Mantena SK, Vaughn DP, Andringa KK, Eccleston HB, King AL, Abrams GA, Doeller JE, Kraus DW, Darley-Usmar VM, Bailey SM - Biochem. J. (2009)

Bottom Line: NAFLD (non-alcoholic fatty liver disease), associated with obesity and the cardiometabolic syndrome, is an important medical problem affecting up to 20% of western populations.Mitochondria from the HFD group showed increased sensitivity to NO-dependent inhibition of respiration compared with controls.These findings indicate that chronic exposure to a HFD negatively affects the bioenergetics of liver mitochondria and this probably contributes to hypoxic stress and deleterious NO-dependent modification of mitochondrial proteins.

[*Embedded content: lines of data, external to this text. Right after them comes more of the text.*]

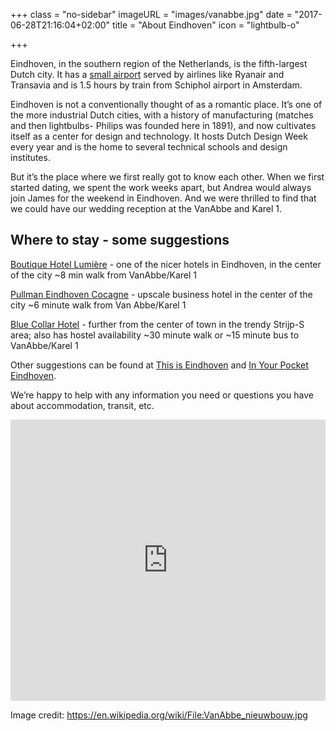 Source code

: +++
class = "no-sidebar"
imageURL = "images/vanabbe.jpg"
date = "2017-06-28T21:16:04+02:00"
title = "About Eindhoven"
icon = "lightbulb-o"

+++
<!--more-->

Eindhoven, in the southern region of the Netherlands, is the fifth-largest Dutch city. It has a [small airport](https://www.eindhovenairport.nl/en) served by airlines like Ryanair and Transavia and is 1.5 hours by train from Schiphol airport in Amsterdam. 

Eindhoven is not a conventionally thought of as a romantic place. It’s one of the more industrial Dutch cities, with a history of manufacturing (matches and then lightbulbs- Philips was founded here in 1891), and now cultivates itself as a center for design and technology. It hosts Dutch Design Week every year and is the home to several technical schools and design institutes.

But it’s the place where we first really got to know each other. When we first started dating, we spent the work weeks apart, but Andrea would always join James for the weekend in Eindhoven. And we were thrilled to find that we could have our wedding reception at the VanAbbe and Karel 1. 

## Where to stay - some suggestions

[Boutique Hotel Lumière](https://www.hotellumiere.nl/en/) - one of the nicer hotels in Eindhoven, in the center of the city ~8 min walk from VanAbbe/Karel 1 

[Pullman Eindhoven Cocagne](http://www.pullmanhotels.com/gb/hotel-5374-pullman-eindhoven-cocagne/index.shtml) - upscale business hotel in the center of the city  ~6 minute walk from Van Abbe/Karel 1 

[Blue Collar Hotel](http://www.bluecollarhotel.nl/en/) - further from the center of town in the trendy Strijp-S area; also has hostel availability ~30 minute walk or ~15 minute bus to VanAbbe/Karel 1


Other suggestions can be found at [This is Eindhoven](https://www.thisiseindhoven.com/en/visit/plan-your-trip/where-to-stay#) and [In Your Pocket Eindhoven]( https://www.inyourpocket.com/eindhoven/Hotels).

We’re happy to help with any information you need or questions you have about accommodation, transit, etc.


<iframe width="100%" height="450" frameborder="0" style="border:0" src="https://www.google.com/maps/embed/v1/view?zoom=11&center=51.4416%2C5.4697&key=AIzaSyBiu3g42TCvY9TVX3jbdA1RMbaMOomU_I0" allowfullscreen></iframe>

Image credit: https://en.wikipedia.org/wiki/File:VanAbbe_nieuwbouw.jpg

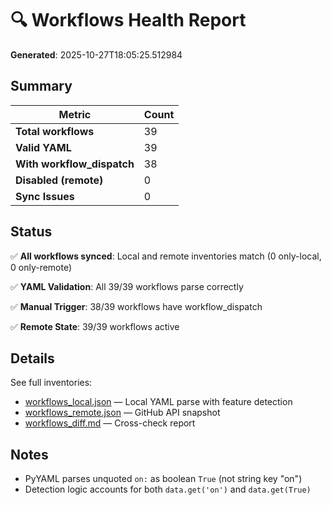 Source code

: # 🔍 Workflows Health Report

**Generated**: 2025-10-27T18:05:25.512984

## Summary

| Metric | Count |
|--------|-------|
| **Total workflows** | 39 |
| **Valid YAML** | 39 |
| **With workflow_dispatch** | 38 |
| **Disabled (remote)** | 0 |
| **Sync Issues** | 0 |

## Status

✅ **All workflows synced**: Local and remote inventories match (0 only-local, 0 only-remote)

✅ **YAML Validation**: All 39/39 workflows parse correctly

✅ **Manual Trigger**: 38/39 workflows have workflow_dispatch

✅ **Remote State**: 39/39 workflows active

## Details

See full inventories:
- [workflows_local.json](workflows_local.json) — Local YAML parse with feature detection
- [workflows_remote.json](workflows_remote.json) — GitHub API snapshot
- [workflows_diff.md](workflows_diff.md) — Cross-check report

## Notes

- PyYAML parses unquoted `on:` as boolean `True` (not string key "on")
- Detection logic accounts for both `data.get('on')` and `data.get(True)`
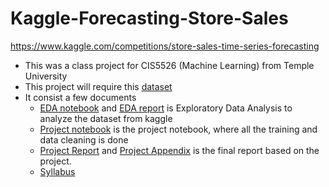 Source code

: # Kaggle-Forecasting-Store-Sales
https://www.kaggle.com/competitions/store-sales-time-series-forecasting
- This was a class project for CIS5526 (Machine Learning) from Temple University
- This project will require this [dataset](https://www.kaggle.com/competitions/store-sales-time-series-forecasting/data)
- It consist a few documents
  - [EDA notebook](projectEDA.ipynb) and [EDA report](projectEDAReport.docx) is Exploratory Data Analysis to analyze the dataset from kaggle
  - [Project notebook](project_storesales.ipynb) is the project notebook, where all the training and data cleaning is done
  - [Project Report](Project_Stores_Sales.docx) and [Project Appendix](Project_Appendix.docx) is the final report based on the project.
  - [Syllabus](Instructions_for_Machine_Learning_Project_2022.pdf)
  

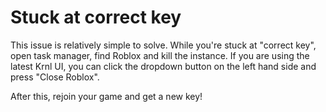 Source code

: # Stuck at correct key
This issue is relatively simple to solve. While you're stuck at "correct key", open task manager, find Roblox and kill the instance.
If you are using the latest Krnl UI, you can click the dropdown button on the left hand side and press "Close Roblox".

After this, rejoin your game and get a new key!

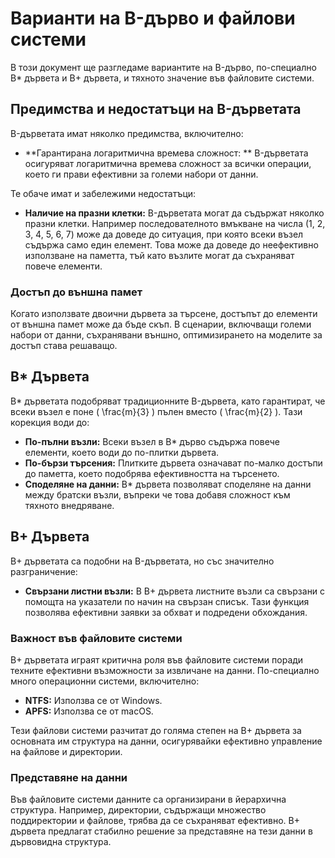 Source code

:# Варианти на B-дърво и файлови системи

В този документ ще разгледаме вариантите на B-дърво, по-специално B* дървета и B+ дървета, и тяхното значение във файловите системи.

## Предимства и недостатъци на B-дърветата

B-дърветата имат няколко предимства, включително:

- **Гарантирана логаритмична времева сложност: ** B-дърветата осигуряват логаритмична времева сложност за всички операции, което ги прави ефективни за големи набори от данни.

Те обаче имат и забележими недостатъци:

- **Наличие на празни клетки:** B-дърветата могат да съдържат няколко празни клетки. Например последователното вмъкване на числа (1, 2, 3, 4, 5, 6, 7) може да доведе до ситуация, при която всеки възел съдържа само един елемент. Това може да доведе до неефективно използване на паметта, тъй като възлите могат да съхраняват повече елементи.

### Достъп до външна памет

Когато използвате двоични дървета за търсене, достъпът до елементи от външна памет може да бъде скъп. В сценарии, включващи големи набори от данни, съхранявани външно, оптимизирането на моделите за достъп става решаващо.

## B* Дървета

B* дърветата подобряват традиционните B-дървета, като гарантират, че всеки възел е поне \( \frac{m}{3} \) пълен вместо \( \frac{m}{2} \). Тази корекция води до:

- **По-пълни възли:** Всеки възел в B* дърво съдържа повече елементи, което води до по-плитки дървета.
- **По-бързи търсения:** Плитките дървета означават по-малко достъпи до паметта, което подобрява ефективността на търсенето.
- **Споделяне на данни:** B* дървета позволяват споделяне на данни между братски възли, въпреки че това добавя сложност към тяхното внедряване.

## B+ Дървета

B+ дърветата са подобни на B-дърветата, но със значително разграничение:

- **Свързани листни възли:** В B+ дървета листните възли са свързани с помощта на указатели по начин на свързан списък. Тази функция позволява ефективни заявки за обхват и подредени обхождания.

### Важност във файловите системи

B+ дърветата играят критична роля във файловите системи поради техните ефективни възможности за извличане на данни. По-специално много операционни системи, включително:

- **NTFS:** Използва се от Windows.
- **APFS:** Използва се от macOS.

Тези файлови системи разчитат до голяма степен на B+ дървета за основната им структура на данни, осигурявайки ефективно управление на файлове и директории.

### Представяне на данни

Във файловите системи данните са организирани в йерархична структура. Например, директории, съдържащи множество поддиректории и файлове, трябва да се съхраняват ефективно. B+ дървета предлагат стабилно решение за представяне на тези данни в дървовидна структура.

View Article: PubMed Central - PubMed

Affiliation: Department of Environmental Health Sciences, Center for Free Radical Biology, The University of Alabama at Birmingham, Birmingham, AL 35294, USA.

ABSTRACT
NAFLD (non-alcoholic fatty liver disease), associated with obesity and the cardiometabolic syndrome, is an important medical problem affecting up to 20% of western populations. Evidence indicates that mitochondrial dysfunction plays a critical role in NAFLD initiation and progression to the more serious condition of NASH (non-alcoholic steatohepatitis). Herein we hypothesize that mitochondrial defects induced by exposure to a HFD (high fat diet) contribute to a hypoxic state in liver and this is associated with increased protein modification by RNS (reactive nitrogen species). To test this concept, C57BL/6 mice were pair-fed a control diet and HFD containing 35% and 71% total calories (1 cal approximately 4.184 J) from fat respectively, for 8 or 16 weeks and liver hypoxia, mitochondrial bioenergetics, NO (nitric oxide)-dependent control of respiration, and 3-NT (3-nitrotyrosine), a marker of protein modification by RNS, were examined. Feeding a HFD for 16 weeks induced NASH-like pathology accompanied by elevated triacylglycerols, increased CYP2E1 (cytochrome P450 2E1) and iNOS (inducible nitric oxide synthase) protein, and significantly enhanced hypoxia in the pericentral region of the liver. Mitochondria from the HFD group showed increased sensitivity to NO-dependent inhibition of respiration compared with controls. In addition, accumulation of 3-NT paralleled the hypoxia gradient in vivo and 3-NT levels were increased in mitochondrial proteins. Liver mitochondria from mice fed the HFD for 16 weeks exhibited depressed state 3 respiration, uncoupled respiration, cytochrome c oxidase activity, and mitochondrial membrane potential. These findings indicate that chronic exposure to a HFD negatively affects the bioenergetics of liver mitochondria and this probably contributes to hypoxic stress and deleterious NO-dependent modification of mitochondrial proteins.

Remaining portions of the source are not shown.